The Common Shares have not been, nor will they be, registered
under the U.S. Securities Act, and may not be offered or sold
in the United States or to, or for
the account or benefit of, U.S. persons absent registration or an
applicable exemption from the registration requirements. This press
release shall not constitute an offer to sell or the solicitation
of an offer to buy nor shall there be any sale of the securities in
any state in which such offer, solicitation or sale would be
unlawful.
Additional Early Warning Disclosure
This additional disclosure is provided pursuant to National
Instrument 62-103—The Early Warning System and Related Take-Over
Bid and Insider Reporting Issues, which also requires a report
to be filed by Cenovus with the regulatory authorities in each
jurisdiction in which the Company is a reporting issuer containing
information with respect to the foregoing matters (the "Early
Warning Report").
Prior to the Offering, the Selling Shareholder held 50,000,000
Common Shares, representing approximately 24.7% of the issued and
outstanding Common Shares on an undiluted basis and approximately
26.8% of the issued and outstanding Common Shares on a fully
diluted basis after giving effect to all convertible securities of
the Company, including the exercise of the Warrants.
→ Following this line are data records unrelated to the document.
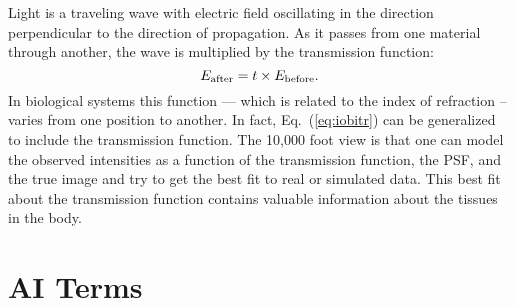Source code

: \documentclass[prd,amsmath,aps,floats,amssymb, floatfix,
  superscriptaddress,nofootinbib]{revtex4-1}
\newcommand{\ec}[1]{Eq.~(\ref{eq:#1})}
\numberwithin{equation}{section}
\newcommand\be{\begin{equation}}
\newcommand\ee{\end{equation}}
\begin{document}
Light is a traveling wave with electric field oscillating in the direction perpendicular to the direction of propagation. As it passes from one material through another, the wave is multiplied by the transmission function:
\be
E_{\rm after} = t\times E_{\rm before}
.\ee
In biological systems this function --- which is related to the index of refraction -- varies from one position to another. In fact, \ec{iobitr} can be generalized to include the transmission function. The 10,000 foot view is that one can model the observed intensities as a function of the transmission function, the PSF, and the true image and try to get the best fit to real or simulated data. This best fit about the transmission function contains valuable information about the tissues in the body.


 
 \appendix
 
  
 \section{AI Terms}\label{sec:unblind}
 
\end{document}
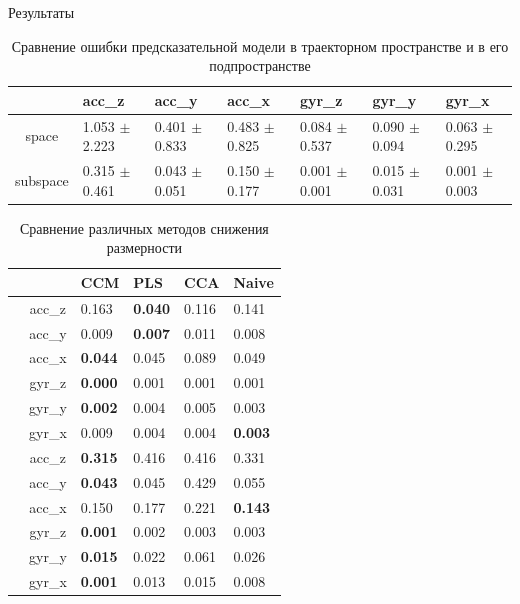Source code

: \documentclass{beamer}
\begin{document}
	\begin{frame}{Результаты}
		\begin{table}[bhtp]
			\fontsize{4pt}{8pt}
			\selectfont
			\centering
			\caption{Сравнение ошибки предсказательной модели в траекторном пространстве и в его подпространстве}
			\label{tbl:space_and_subspace}
			\begin{tabularx}{\textwidth}{c|XXXXXX}
				\hline
				& acc\_z & acc\_y & acc\_x & gyr\_z & gyr\_y & gyr\_x \\
				\hline
				space & 1.053 $\pm$ 2.223 & 0.401 $\pm$ 0.833 & 0.483 $\pm$ 0.825 & 0.084 $\pm$ 0.537 & 0.090 $\pm$ 0.094 & 0.063 $\pm$ 0.295 \\
				subspace & 0.315 $\pm$ 0.461 & 0.043 $\pm$ 0.051 & 0.150 $\pm$ 0.177 & 0.001 $\pm$ 0.001	& 0.015 $\pm$ 0.031 & 0.001 $\pm$ 0.003 \\
				\hline
			\end{tabularx}
		\end{table}
	
		\begin{table}[bhtp]
			\tiny
			\centering
			\caption{Сравнение различных методов снижения размерности}
			\label{tbl:methods}
			\begin{tabular}{l|c|llll}
				\hline
				\multicolumn{2}{l}{\diaghead{\hskip4cm}{Целевой признак}{Метод}} \vline & CCM & PLS & CCA & Naive \\
				\hline
				\multirow{6}{*}{\rotatebox[origin=c]{90}{cyclic}} & acc\_z & 0.163 & \textbf{0.040} & 0.116 & 0.141 \\
				& acc\_y & 0.009 & \textbf{0.007} & 0.011 & 0.008 \\
				& acc\_x & \textbf{0.044} & 0.045 & 0.089 & 0.049 \\
				& gyr\_z & \textbf{0.000} & 0.001 & 0.001 & 0.001 \\
				& gyr\_y & \textbf{0.002} & 0.004 & 0.005 & 0.003 \\
				& gyr\_x & 0.009 & 0.004 & 0.004 & \textbf{0.003} \\
				\hline
				\multirow{6}{*}{\rotatebox[origin=c]{90}{chaotic}} & acc\_z & \textbf{0.315} & 0.416 & 0.416 & 0.331 \\
				& acc\_y & \textbf{0.043} & 0.045 & 0.429 & 0.055 \\
				& acc\_x & 0.150 & 0.177 & 0.221 & \textbf{0.143} \\
				& gyr\_z & \textbf{0.001} & 0.002 & 0.003 & 0.003 \\
				& gyr\_y & \textbf{0.015} & 0.022 & 0.061 & 0.026 \\
				& gyr\_x & \textbf{0.001} & 0.013 & 0.015 & 0.008 \\
				\hline   
			\end{tabular}
		\end{table}
	\end{frame}
\end{document}
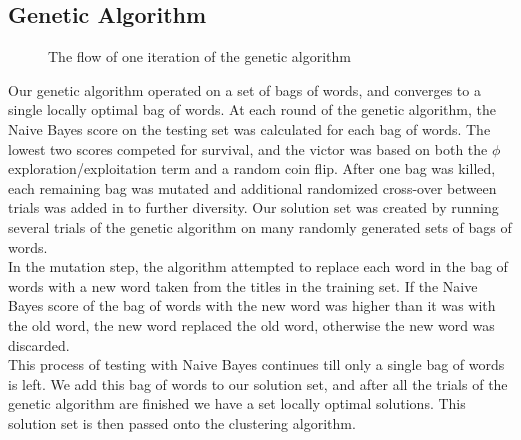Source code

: \documentclass{sig-alternate}
\begin{document}
\subsection{Genetic Algorithm}
\begin{figure}[t]
\centering
{}
\caption{The flow of one iteration of the genetic algorithm}
\label{fig:genetic_algo}
\end{figure}
Our genetic algorithm operated on a set of bags of words, and converges to a single locally optimal bag of words. At each round of the genetic algorithm, the Naive Bayes score on the testing set was calculated for each bag of words. The lowest two scores competed for survival, and the victor was based on both the $\phi$ exploration/exploitation term and a random coin flip. After one bag was killed, each remaining bag was mutated and additional randomized cross-over between trials was added in to further diversity. Our solution set was created by running several trials of the genetic algorithm on many randomly generated sets of bags of words.\\
\indent In the mutation step, the algorithm attempted to replace each word in the bag of words with a new word taken from the titles in the training set. If the Naive Bayes score of the bag of words with the new word was higher than it was with the old word, the new word replaced the old word, otherwise the new word was discarded.\\
\indent This process of testing with Naive Bayes continues till only a single bag of words is left. We add this bag of words to our solution set, and after all the trials of the genetic algorithm are finished we have a set locally optimal solutions. This solution set is then passed onto the clustering algorithm.
\end{document}
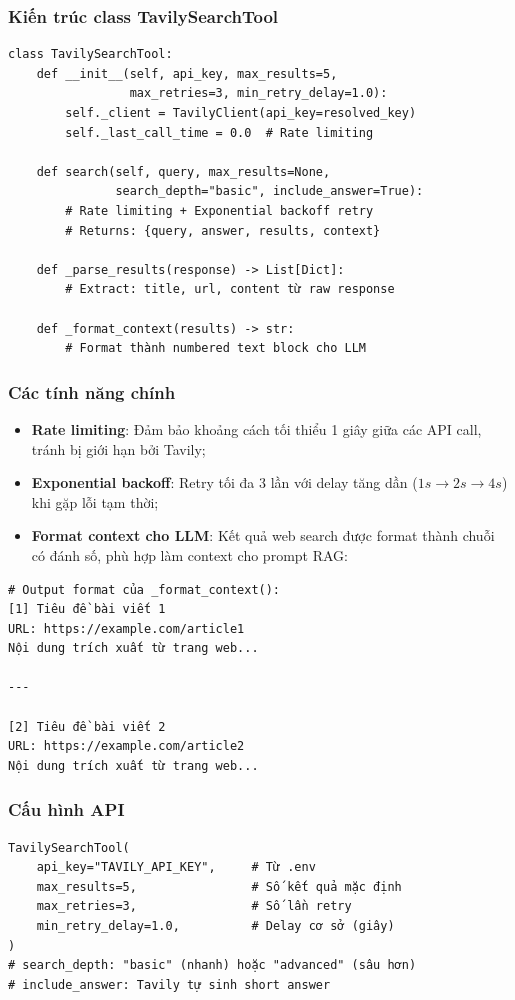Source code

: \documentclass[../DoAn.tex]{subfiles}
\begin{document}
\subsubsection{Kiến trúc class TavilySearchTool}
\begin{verbatim}
class TavilySearchTool:
    def __init__(self, api_key, max_results=5,
                 max_retries=3, min_retry_delay=1.0):
        self._client = TavilyClient(api_key=resolved_key)
        self._last_call_time = 0.0  # Rate limiting

    def search(self, query, max_results=None,
               search_depth="basic", include_answer=True):
        # Rate limiting + Exponential backoff retry
        # Returns: {query, answer, results, context}

    def _parse_results(response) -> List[Dict]:
        # Extract: title, url, content từ raw response

    def _format_context(results) -> str:
        # Format thành numbered text block cho LLM
\end{verbatim}

\subsubsection{Các tính năng chính}
\begin{itemize}
    \item \textbf{Rate limiting}: Đảm bảo khoảng cách tối thiểu 1 giây giữa các API call, tránh bị giới hạn bởi Tavily;
    \item \textbf{Exponential backoff}: Retry tối đa 3 lần với delay tăng dần ($1s \rightarrow 2s \rightarrow 4s$) khi gặp lỗi tạm thời;
    \item \textbf{Format context cho LLM}: Kết quả web search được format thành chuỗi có đánh số, phù hợp làm context cho prompt RAG:
\end{itemize}

\begin{verbatim}
# Output format của _format_context():
[1] Tiêu đề bài viết 1
URL: https://example.com/article1
Nội dung trích xuất từ trang web...

---

[2] Tiêu đề bài viết 2
URL: https://example.com/article2
Nội dung trích xuất từ trang web...
\end{verbatim}

\subsubsection{Cấu hình API}
\begin{verbatim}
TavilySearchTool(
    api_key="TAVILY_API_KEY",     # Từ .env
    max_results=5,                # Số kết quả mặc định
    max_retries=3,                # Số lần retry
    min_retry_delay=1.0,          # Delay cơ sở (giây)
)
# search_depth: "basic" (nhanh) hoặc "advanced" (sâu hơn)
# include_answer: Tavily tự sinh short answer
\end{verbatim}
\end{document}
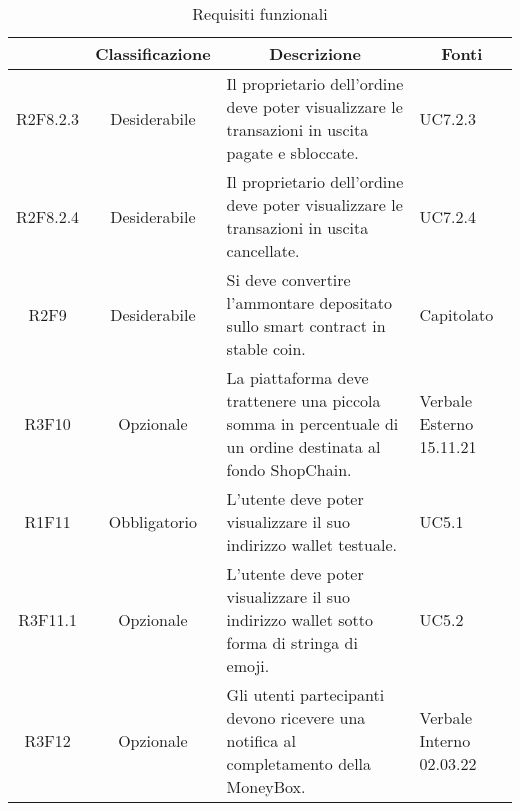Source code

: \begin{table}[H]
    \centering
    \renewcommand{\arraystretch}{1.8}
    \begin{tabular}{c | c | p{6cm} | p{4.1cm}}
        \rowcolor[HTML]{125E28}
        \multicolumn{1}{c}{\color[HTML]{FFFFFF} \textbf{Codice}}            &
        \multicolumn{1}{c}{\color[HTML]{FFFFFF} \textbf{Classificazione}}   &
        \multicolumn{1}{c}{\color[HTML]{FFFFFF} \textbf{Descrizione}}       &
        \multicolumn{1}{c}{\color[HTML]{FFFFFF} \textbf{Fonti}}                                                                                                                                                                    \\
        \hline
        R2F8.2.3                                                            & Desiderabile & Il proprietario dell'ordine deve poter visualizzare le transazioni in uscita pagate e sbloccate.           & UC7.2.3                  \\
        R2F8.2.4                                                            & Desiderabile & Il proprietario dell'ordine deve poter visualizzare le transazioni in uscita cancellate.                   & UC7.2.4                  \\
        R2F9                                                                & Desiderabile & Si deve convertire l'ammontare depositato sullo smart contract in stable coin.                             & Capitolato               \\
        R3F10                                                               & Opzionale    & La piattaforma deve trattenere una piccola somma in percentuale di un ordine destinata al fondo ShopChain. & Verbale Esterno 15.11.21 \\
        R1F11                                                               & Obbligatorio & L'utente deve poter visualizzare il suo indirizzo wallet testuale.                                         & UC5.1                    \\
        R3F11.1                                                             & Opzionale    & L'utente deve poter visualizzare il suo indirizzo wallet sotto forma di stringa di emoji.                  & UC5.2                    \\
        R3F12                                                               & Opzionale    & Gli utenti partecipanti devono ricevere una notifica al completamento della MoneyBox\glo{}.                & Verbale Interno 02.03.22 \\
    \end{tabular}
    \caption{Requisiti funzionali}
\end{table}

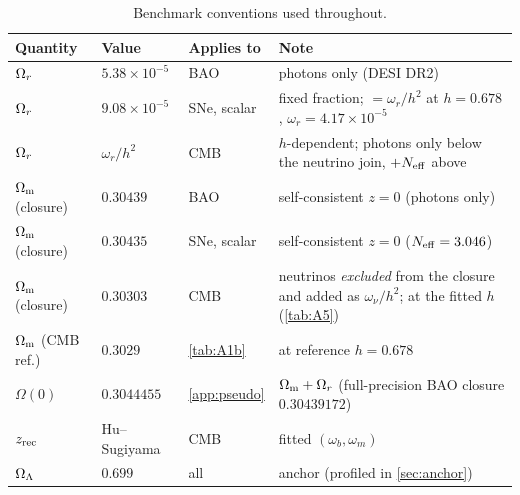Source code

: \begin{table}[t]
\centering\small
\caption{Benchmark conventions used throughout.}\label{tab:conv}
\begin{tabularx}{\textwidth}{@{}l l l X@{}}
\toprule
Quantity & Value & Applies to & Note\\
\midrule
$\Omega_{r}$ & $5.38\times10^{-5}$ & BAO & photons only (DESI DR2)\\
$\Omega_{r}$ & $9.08\times10^{-5}$ & SNe, scalar & fixed fraction; $=\omega_r/h^2$ at $h=0.678$, $\omega_r=4.17\times10^{-5}$\\
$\Omega_{r}$ & $\omega_r/h^2$ & CMB & $h$-dependent; photons only below the neutrino join, $+N_{\rm eff}$ above\\
$\Omega_{\mathrm m}$ (closure) & $0.30439$ & BAO & self-consistent $z=0$ (photons only)\\
$\Omega_{\mathrm m}$ (closure) & $0.30435$ & SNe, scalar & self-consistent $z=0$ ($N_{\rm eff}=3.046$)\\
$\Omega_{\mathrm m}$ (closure) & $0.30303$ & CMB & neutrinos \emph{excluded} from the closure and added as $\omega_\nu/h^2$; at the fitted $h$ (\cref{tab:A5})\\
$\Omega_{\mathrm m}$ (CMB ref.) & $0.3029$ & \cref{tab:A1b} & at reference $h=0.678$\\
$\Omega(0)$ & $0.3044455$ & \cref{app:pseudo} & $\Omega_{\mathrm m}+\Omega_{r}$ (full-precision BAO closure $0.30439172$)\\
$z_{\rm rec}$ & Hu--Sugiyama & CMB & fitted $(\omega_b,\omega_m)$\\
$\Omega_{\Lambda}$ & $0.699$ & all & anchor (profiled in \cref{sec:anchor})\\
\bottomrule
\end{tabularx}
\end{table}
Pursuant to
the Offering, the Selling Shareholder disposed of legal and
beneficial ownership of 50,000,000 Common Shares, being 100% of the
Common Shares held by the Selling Shareholder.
Following completion of the Offering, the Selling Shareholder no
longer holds any Common Shares. Cenovus, through the Selling
Shareholder, continues to own 15,000,000 Warrants exercisable at
$2.00 per Common Share until
December 2, 2023, which have not been
exercised. If the Warrants were exercised in full, Cenovus would
indirectly own, through the Selling Shareholder, an aggregate of
15,000,000 Common Shares, representing approximately 6.9% of the
issued and outstanding Common Shares.
In connection with the Offering, net proceeds of approximately
$218.4 million were paid to, and
received by, the Selling Shareholder, representing the gross
proceeds of the Offering less the fees paid to the Underwriters by
the Selling Shareholder. The Selling Shareholder may from time to
time, depending on market and other conditions, exercise the
Warrants, acquire or dispose of additional Common Shares through
market transactions, public offerings, private agreement or
otherwise.
The Early Warning Report with additional information in respect
of the foregoing matters will be filed and made available on the
System for Electronic Document Analysis and Retrieval (SEDAR) at
sedar.com under Headwater's issuer profile. A copy of such
report may also be obtained by contacting the secretary of
Headwater, on behalf of Cenovus and the Selling Shareholder, at
telephone number (587) 391-3680.
Cenovus's head office is located at 225 – 6th Avenue S.W.,
Calgary, AB T2P 0M5. Headwater's
head office is located at Suite 1200, 500 - 4th Avenue S.W.,
Calgary, Alberta T2P 2V6.
Advisory
Basis of Presentation
Cenovus reports financial
results in Canadian dollars and presents production volumes on a
net to Cenovus before royalties basis, unless otherwise stated.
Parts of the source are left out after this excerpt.